The function uses the following syntax:

NPER (rate, pmt, pv, fv, type)

For example, to calculate the number of $1,000 monthly payments required to pay off a 9% mortgage that still has a $100,000 mortgage balance, you use the following formula:

=NPER (.09/12,-1000,100000,0,0)


The function returns the value 185.53, representing roughly 185 payments and then another roughly half payment. Notice that to convert the 9% annual interest to a period interest, the formula divides the annual interest rate by 12. Notice, too, that the payment amount, as a cash outflow, shows as a negative value while the loan balance, as an implicit cash inflow, shows as a positive value.

NOTE The NPER function rarely returns an integer, or whole-number result. As in the preceding example, it commonly returns a fractional value, indicating that after the last regular payment, an additional fractional payment will also need to be made.

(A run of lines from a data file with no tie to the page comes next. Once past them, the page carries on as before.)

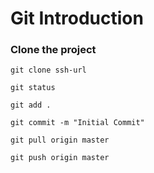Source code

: # Git Introduction

### Clone the project
`git clone ssh-url`

`git status`

`git add .`

`git commit -m "Initial Commit"`

`git pull origin master`

`git push origin master`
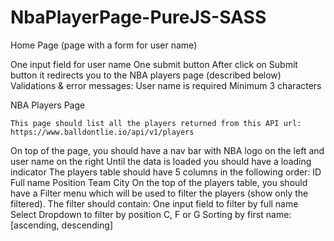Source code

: # NbaPlayerPage-PureJS-SASS
Home Page (page with a form for user name)

One input field for user name
One submit button
After click on Submit button it redirects you to the NBA players page (described below)
Validations & error messages: 
User name is required
Minimum 3 characters

NBA Players Page
	
	This page should list all the players returned from this API url:
	https://www.balldontlie.io/api/v1/players

On top of the page, you should have a nav bar with NBA logo on the left and user name on the right
Until the data is loaded you should have a loading indicator
The players table should have 5 columns in the following order: 
ID
Full name
Position
Team
City
On the top of the players table, you should have a Filter menu which will be used to filter the players (show only the filtered). The filter should contain: 
One input field to filter by full name
Select Dropdown to filter by position C, F or G
Sorting by first name: [ascending, descending]
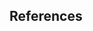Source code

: ## References

[^1]: <http://dnshankarabhat.net/dr-d-n-shankara-bhat/>

[^2]: <https://honalu.net/%e0%b2%8e%e0%b2%b2%e0%b3%8d%e0%b2%b2%e0%b2%b0%e0%b2%95%e0%b2%a8%e0%b3%8d%e0%b2%a8%e0%b2%a1/>

[^3]: <https://en.wikipedia.org/wiki/ARPABET>

[^4]: <https://en.wikipedia.org/wiki/Pronunciation_respelling_for_English>

[^5]: <https://anglish.org/wiki/Anglish>

[^6]: <https://kn.wiktionary.org/wiki/%E0%B2%AE%E0%B3%81%E0%B2%96%E0%B3%8D%E0%B2%AF_%E0%B2%AA%E0%B3%81%E0%B2%9F>

[^7]: <https://alar.ink/>

[^8]: <https://en.wikipedia.org/wiki/International_Alphabet_of_Sanskrit_Transliteration>

[^9]: <https://en.wikipedia.org/wiki/Harvard-Kyoto>

[^10]: <https://en.wikipedia.org/wiki/International_Phonetic_Alphabet>

[^11]: <https://en.wikipedia.org/wiki/Help:Pronunciation_respelling_key>

[^12]: <https://en.wikipedia.org/wiki/Brahmic_scripts>

[^13]: <https://en.wikipedia.org/wiki/ISO_15919>

[^14]: <https://en.wikipedia.org/wiki/Kannada_script>

[^15]: <https://wordalla.online/>

[^16]: <https://www.bolochant.com/blog/sanskrit-pronunciation?srsltid=AfmBOoo4xJI5AgtG15ArUM_XFhj0cQFh1Pa27NCNLguGITuLwpzl-rjs>

[^17]: <https://theleaflet.in/leaflet-specials/plain-languages-in-a-complex-country>

[^18]: <https://timesofindia.indiatimes.com/city/bengaluru/drive-to-sanitise-kannadalanguage-kicks-up-a-row/articleshow/88798079.cms>

[^19]: <https://en.wikipedia.org/wiki/Dravidian_languages>

[^20]: <https://en.wikipedia.org/wiki/Proto-Dravidian_language>

[^21]: <https://en.wiktionary.org/wiki/Appendix:Proto-Dravidian_reconstructions>

[^22]: <https://en.wikipedia.org/wiki/Kadamba_script>

[^23]: <https://mythicsociety.github.io/AksharaBhandara/#/learn/Varnamale>

[^24]: <https://en.wikipedia.org/wiki/Abugida>

[^25]: <https://en.wikipedia.org/wiki/Mankuthimmana_Kagga>

[^26]: <https://kn.wikisource.org/wiki/%E0%B2%89%E0%B2%B3%E0%B3%8D%E0%B2%B3%E0%B2%B5%E0%B2%B0%E0%B3%81_%E0%B2%B6%E0%B2%BF%E0%B2%B5%E0%B2%BE%E0%B2%B2%E0%B2%AF_%E0%B2%AE%E0%B2%BE%E0%B2%A1%E0%B2%BF%E0%B2%B9%E0%B2%B0%E0%B3%81>

[^27]: <https://en.wikipedia.org/wiki/Romanization_of_Japanese>

[^28]: <https://honalu.net/2013/05/29/%E0%B2%B6%E0%B2%AC%E0%B3%8D%E0%B2%A6%E0%B2%AE%E0%B2%A3%E0%B2%BF%E0%B2%A6%E0%B2%B0%E2%80%8D%E0%B3%8D%E0%B2%AA%E0%B2%A3%E0%B2%A6%E0%B2%B2%E0%B3%8D%E0%B2%B2%E0%B2%BF-%E0%B2%A4%E0%B2%B3%E0%B2%AE-3/>

[^29]: https://theswissbay.ch/pdf/Books/Linguistics/Mega%20linguistics%20pack/Dravidian/Kannada%2C%20A%20Generative%20Grammar%20of%20%28Ramanujan%29.pdf

[^30]: https://tinyurl.com/indicprogramming

[^31]: https://www.livius.org/sources/content/behistun-persian-text/behistun-t-01/

[^32]: https://www.avesta.org/yasna/index.html#y0

[^33]: https://x.com/ybharath77/status/1563245639667896321?s=61

[^34]: https://www.whatisindia.com/inscriptions/

[^35]: https://en.wikipedia.org/wiki/Proto-Indo-European_language

[^36]: https://en.wikipedia.org/wiki/Syllabary

[^37]: https://en.wikipedia.org/wiki/Labial_consonant

[^38]: https://en.wikipedia.org/wiki/Dental_consonant

[^39]: https://en.wikipedia.org/wiki/Alveolar_consonant

[^40]: https://en.wikipedia.org/wiki/Retroflex_consonant

[^41]: https://en.wikipedia.org/wiki/Palatal_consonant

[^42]: https://en.wikipedia.org/wiki/Velar_consonant

[^43]: https://en.wikipedia.org/wiki/Glottal_consonant

[^44]: https://en.wikipedia.org/wiki/Nasal_consonant

[^45]: https://en.wikipedia.org/wiki/Plosive

[^46]: https://en.wikipedia.org/wiki/Semivowel

[^47]: https://en.wikipedia.org/wiki/Rhotic_consonant

[^48]: https://en.wikipedia.org/wiki/Lateral_consonant

[^49]: https://en.wikipedia.org/wiki/Diphthong

[^50]: https://en.wikipedia.org/wiki/ISO_15919

[^51]: https://en.wikipedia.org/wiki/Indo-Aryan_languages

[^52]: https://en.wikipedia.org/wiki/Aspirated_consonant

[^53]: https://en.wikipedia.org/wiki/Voice_(phonetics)

[^54]: https://en.wikipedia.org/wiki/Voicelessness

[^55]: https://en.wikipedia.org/wiki/Tenuis_consonant

[^56]: https://en.wikipedia.org/wiki/Kannada#Writing_system

[^57]: https://github.com/vwulf/ettuge/blob/master/src/main/md/haskell/%E0%B2%95%E0%B2%B3%E0%B3%8D%E0%B2%B3.md#the-state-of-indic-languages-as-programming-tools

[^58]: https://github.com/vwulf/ettuge/tree/master/src/main/nu

[^59]: https://zerodha.tech/blog/alar-the-making-of-an-open-source-dictionary/

[^60]: https://bangaloremirror.indiatimes.com/bangalore/others/kannada-wiktionary-wordsmiths-techies-vivek-shankar-prashant-soratur-sandeep-kambi-ratheesha-ratnakara/articleshow/45063040.cms

[^61]: https://en.wikipedia.org/wiki/Phylogenetic_tree

[^62]: https://www.etymonline.com/

[^63]: https://en.wikipedia.org/wiki/Sound_change

[^64]: https://en.wikipedia.org/wiki/Linguistic_reconstruction
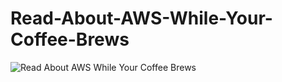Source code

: # Read-About-AWS-While-Your-Coffee-Brews


![Read About AWS While Your Coffee Brews](./cover_book_Read-About-AWS-While-Your-Coffee-Brews.jpg "Read About AWS While Your Coffee Brews
")
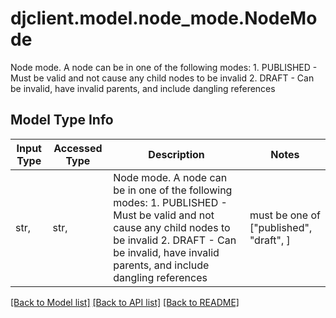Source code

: # djclient.model.node_mode.NodeMode

Node mode.  A node can be in one of the following modes:  1. PUBLISHED - Must be valid and not cause any child nodes to be invalid 2. DRAFT - Can be invalid, have invalid parents, and include dangling references

## Model Type Info
Input Type | Accessed Type | Description | Notes
------------ | ------------- | ------------- | -------------
str,  | str,  | Node mode.  A node can be in one of the following modes:  1. PUBLISHED - Must be valid and not cause any child nodes to be invalid 2. DRAFT - Can be invalid, have invalid parents, and include dangling references | must be one of ["published", "draft", ] 

[[Back to Model list]](../../README.md#documentation-for-models) [[Back to API list]](../../README.md#documentation-for-api-endpoints) [[Back to README]](../../README.md)


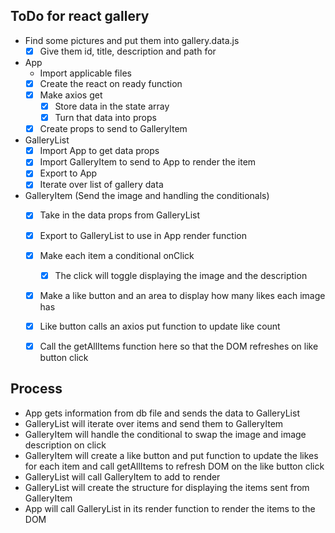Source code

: ## ToDo for react gallery

- Find some pictures and put them into gallery.data.js
    - [x] Give them id, title, description and path for

- App
    - Import applicable files
    - [x] Create the react on ready function
    - [x] Make axios get
        - [x] Store data in the state array
        - [x] Turn that data into props
    - [x] Create props to send to GalleryItem
    
- GalleryList
    - [x] Import App to get data props
    - [x] Import GalleryItem to send to App to render the item
    - [x] Export to App
    - [x] Iterate over list of gallery data

- GalleryItem (Send the image and handling the conditionals)
    - [x] Take in the data props from GalleryList
    - [x] Export to GalleryList to use in App render function
    - [x] Make each item a conditional onClick
        - [x] The click will toggle displaying the image and the description
    - [x] Make a like button and an area to display how many likes each image has
    - [x] Like button calls an axios put function to update like count
    - [x] Call the getAllItems function here so that the DOM refreshes on like button click



## Process

- App gets information from db file and sends the data to GalleryList
- GalleryList will iterate over items and send them to GalleryItem
- GalleryItem will handle the conditional to swap the image and image description on click
- GalleryItem will create a like button and put function to update the likes for each item and call getAllItems to refresh DOM on the like button click
- GalleryList will call GalleryItem to add to render
- GalleryList will create the structure for displaying the items sent from GalleryItem
- App will call GalleryList in its render function to render the items to the DOM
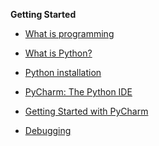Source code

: **Getting Started**

- [What is programming](./Notes/WhatIsProgramming)

- [What is Python?](./Notes/Introduction_to_Python)

- [Python installation](./Notes/Python_Installation)

- [PyCharm: The Python IDE](./Notes/PyCharm_IDE_installation)

- [Getting Started with PyCharm](./Notes/create_new_project)

- [Debugging](./Notes/debugging)

<!--

**Week 2**

- [Literals](./Notes/01_Expressions_Literals)
  - [Strings](./Notes/01_Expressions_Literals_Strings)
  - [Integers & Floats](./Notes/01_Expressions_Literals_Integers._Floats)
  - [Boolean](./Notes/01_Expressions_Literals_Boolean)
- [Arithmetic Operators](./Notes/01_Expressions_Operators)
- Lab1: input() , print() and fstrings

**Week 3**

- [Assignment Operators](./Notes/01_Expressions_Operators_Assignment)

- [Variables & Constants](./Notes/01_Expressions_Variables_Constants)

  

**Week 4 & 5**

- [Functions](./Notes/01_Expressions_Functions)

**Week 6**

- [Comparison and logical Operators](./Notes/01_Expressions_Operators_Logical)
- [If statement](./Notes/03_Conditions_if)
- [If/Else statement](./Notes/03_Conditions_if-else)
- [Priority Operations](./Notes/01_Expressions_Priority_Operators)

**Week 7**

- [List](./Notes/02_list)
- [For loop](./Notes/04_for_loop)

**Week 8**

- [Dictionary](./Notes/02_Dictionaries)

- [Tuple](./Notes/02_Tuples)


**Week 9**

- Test

**Week 10**

- [While loop](./Notes/04_while_loop)

  

**Week 11**

- Matplotlib
- Graphs

**Week 12**

- Reading and Writing to a file
- CSV files

**Week 13**

- Algorithm Design & Implementation

**Week 14**

- Intro to numpy

**Week 15**

- Review

-->













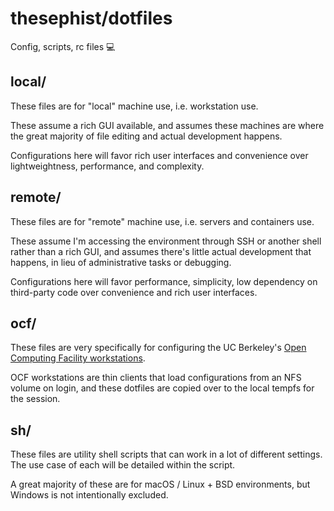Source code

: # thesephist/dotfiles

Config, scripts, rc files 💻

## local/

These files are for "local" machine use, i.e. workstation use.

These assume a rich GUI available, and assumes these machines are where the great majority of file editing and actual development happens.

Configurations here will favor rich user interfaces and convenience over lightweightness, performance, and complexity.

## remote/

These files are for "remote" machine use, i.e. servers and containers use.

These assume I'm accessing the environment through SSH or another shell rather than a rich GUI, and assumes there's little actual development that happens, in lieu of administrative tasks or debugging.

Configurations here will favor performance, simplicity, low dependency on third-party code over convenience and rich user interfaces.

## ocf/

These files are very specifically for configuring the UC Berkeley's [Open Computing Facility workstations](https://www.ocf.berkeley.edu/).

OCF workstations are thin clients that load configurations from an NFS volume on login, and these dotfiles are copied over to the local tempfs for the session.

## sh/

These files are utility shell scripts that can work in a lot of different settings. The use case of each will be detailed within the script.

A great majority of these are for macOS / Linux + BSD environments, but Windows is not intentionally excluded.

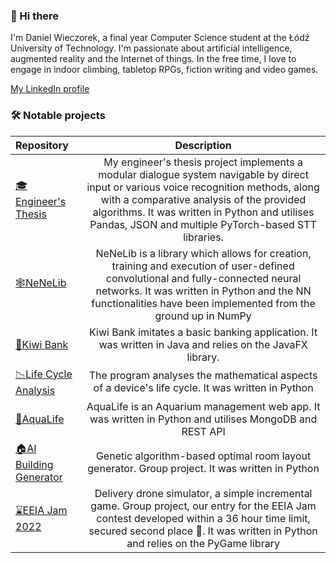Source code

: ### 🥝 Hi there 
I'm Daniel Wieczorek, a final year Computer Science student at the Łódź University of Technology. I'm passionate about artificial intelligence, augmented reality and the Internet of things. In the free time, I love to engage in indoor climbing, tabletop RPGs, fiction writing and video games. 

[My LinkedIn profile](https://www.linkedin.com/in/daniel-wieczorek-2357b7210/)

### 🛠 Notable projects 
|Repository|Description|
|:---|:---:|
|[🎓Engineer's Thesis](https://github.com/Panzer0/STT-Dialogue-System)|My engineer's thesis project implements a modular dialogue system navigable by direct input or various voice recognition methods, along with a comparative analysis of the provided algorithms.  It was written in Python and utilises Pandas, JSON and multiple PyTorch-based STT libraries.|
|[🕸️NeNeLib](https://github.com/Panzer0/Neural-Network/tree/master)|NeNeLib is a library which allows for creation, training and execution of user-defined convolutional and fully-connected neural networks. It was written in Python and the NN functionalities have been implemented from the ground up in NumPy|
|[🥝Kiwi Bank](https://github.com/Panzer0/Bank)|Kiwi Bank imitates a basic banking application. It was written in Java and relies on the JavaFX library.|
|[📉Life Cycle Analysis](https://github.com/Panzer0/LifeCycleAnalysis)|The program analyses the mathematical aspects of a device's life cycle. It was written in Python|
|[🐠AquaLife](https://github.com/AIn0n/akwarium)|AquaLife is an Aquarium management web app. It was written in Python and utilises MongoDB and REST API|
|[🏠AI Building Generator](https://github.com/AIn0n/niekompetencyjny)|Genetic algorithm-based optimal room layout generator. Group project. It was written in Python|
|[⌛EEIA Jam 2022](https://github.com/FruitEaters-Inc/EEIA_Jam_2022)|Delivery drone simulator, a simple incremental game. Group project, our entry for the EEIA Jam contest developed within a 36 hour time limit, secured second place 🥈. It was written in Python and relies on the PyGame library|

You can also use the NPER function to calculate investment terms. In this case, you calculate the number of payments that need to be made in order to reach some future value. Suppose, for example, that you want to calculate how many years a customer needs to contribute $2,000 to an Individual Retirement Account in order to amass a $1,000,000 portfolio. If you assume the customer will earn 9% annually and will make payments at the beginning of the year, you use the following formula to make this estimate:

=NPER (.09,-2000,0,1000000,1)

The function returns the value 43.45, indicating the $2,000 payments will need to be made for slightly more than 43 years. Notice that the type switch is 1, which means that the function returns the amount that must be paid at the beginning of the year. If you instead want to calculate the amount that would need to be paid at the beginning of each year, you would use the following formula to make this estimate:


=NPER (.09,-2000,0,1000000,0)

This formula returns the value 44.43. This value is slightly more than the annuity due value because by making payments at year-end, the customer loses interest. If you wanted to make the same calculation but recognize the added fact that the customer already has $5,000 in his IRA account, you would use the formula:

=NPER (.09,-2000,-5000,1000000,0)

This formula returns the value 42.07.